TASK DESCRIPTION — Show each line in the listing below that contains the word "head".

DATA PROVIDED —
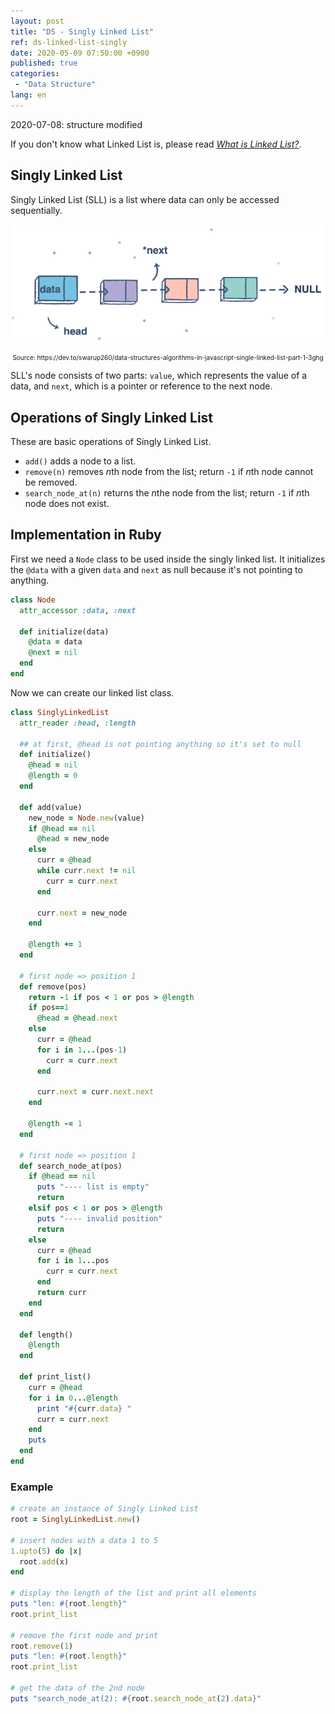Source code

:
 ```yaml
---
layout: post
title: "DS - Singly Linked List"
ref: ds-linked-list-singly
date: 2020-05-09 07:50:00 +0900
published: true
categories:
 - "Data Structure"
lang: en
---
```


<div class="updated">2020-07-08: structure modified</div>

If you don't know what Linked List is, please read <i>[What is Linked List?](./en-data-structure-linked-list)</i>.

<div class="divider"></div>

## Singly Linked List
Singly Linked List (SLL) is a list where data can only be accessed sequentially. 

![Linked List image](assets/images/data-structure/linked-list/linkedlist.png)
<div style="font-size: 10px; text-align: center;">Source: https://dev.to/swarup260/data-structures-algorithms-in-javascript-single-linked-list-part-1-3ghg</div>

SLL's node consists of two parts: `value`, which represents the value of a data, and `next`, which 
is a pointer or reference to the next node.

<div class="divider"></div>

## Operations of Singly Linked List
These are basic operations of Singly Linked List.

- `add()` adds a node to a list.
- `remove(n)` removes <i>n</i>th node from the list; return `-1` if <i>n</i>th node cannot be removed.
- `search_node_at(n)` returns the <i>n</i>the node from the list; return `-1` if <i>n</i>th node does not exist.

<div class="divider"></div>

## Implementation in Ruby

First we need a `Node` class to be used inside the singly linked list.
It initializes the `@data` with a given `data` and `next` as null because it's not pointing to anything.

```rb
class Node
  attr_accessor :data, :next
  
  def initialize(data)
    @data = data
    @next = nil
  end
end
```

Now we can create our linked list class.

```rb
class SinglyLinkedList
  attr_reader :head, :length

  ## at first, @head is not pointing anything so it's set to null
  def initialize()
    @head = nil
    @length = 0
  end

  def add(value)
    new_node = Node.new(value)
    if @head == nil
      @head = new_node
    else
      curr = @head
      while curr.next != nil
        curr = curr.next
      end

      curr.next = new_node
    end

    @length += 1
  end

  # first node => position 1
  def remove(pos)
    return -1 if pos < 1 or pos > @length
    if pos==1
      @head = @head.next
    else
      curr = @head
      for i in 1...(pos-1)
        curr = curr.next
      end

      curr.next = curr.next.next
    end

    @length -= 1
  end

  # first node => position 1
  def search_node_at(pos)
    if @head == nil
      puts "---- list is empty"
      return 
    elsif pos < 1 or pos > @length
      puts "---- invalid position"
      return
    else
      curr = @head
      for i in 1...pos
        curr = curr.next
      end
      return curr
    end
  end

  def length()
    @length
  end

  def print_list()
    curr = @head
    for i in 0...@length
      print "#{curr.data} "
      curr = curr.next
    end
    puts
  end
end
```

### Example

```rb
# create an instance of Singly Linked List
root = SinglyLinkedList.new()

# insert nodes with a data 1 to 5
1.upto(5) do |x|
  root.add(x)
end

# display the length of the list and print all elements
puts "len: #{root.length}"
root.print_list

# remove the first node and print
root.remove(1)
puts "len: #{root.length}"
root.print_list

# get the data of the 2nd node
puts "search_node_at(2): #{root.search_node_at(2).data}"
```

WRITTEN SOLUTION —
  attr_reader :head, :length
  ## at first, @head is not pointing anything so it's set to null
    @head = nil
    if @head == nil
      @head = new_node
      curr = @head
      @head = @head.next
      curr = @head
    if @head == nil
      curr = @head
    curr = @head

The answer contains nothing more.